- **WHAT YOU WILL DO**
Output every line below exactly.

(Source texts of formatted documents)
——————
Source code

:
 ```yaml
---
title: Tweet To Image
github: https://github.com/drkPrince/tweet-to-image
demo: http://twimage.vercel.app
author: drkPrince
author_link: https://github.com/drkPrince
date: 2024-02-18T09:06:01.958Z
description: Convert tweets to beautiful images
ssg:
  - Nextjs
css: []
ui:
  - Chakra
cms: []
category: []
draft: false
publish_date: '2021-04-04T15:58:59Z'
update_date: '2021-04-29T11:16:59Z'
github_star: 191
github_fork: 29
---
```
——————
- **SOLUTION TO THIS TASK**
Source code

:
 ```yaml
---
title: Tweet To Image
github: https://github.com/drkPrince/tweet-to-image
demo: http://twimage.vercel.app
author: drkPrince
author_link: https://github.com/drkPrince
date: 2024-02-18T09:06:01.958Z
description: Convert tweets to beautiful images
ssg:
  - Nextjs
css: []
ui:
  - Chakra
cms: []
category: []
draft: false
publish_date: '2021-04-04T15:58:59Z'
update_date: '2021-04-29T11:16:59Z'
github_star: 191
github_fork: 29
---
```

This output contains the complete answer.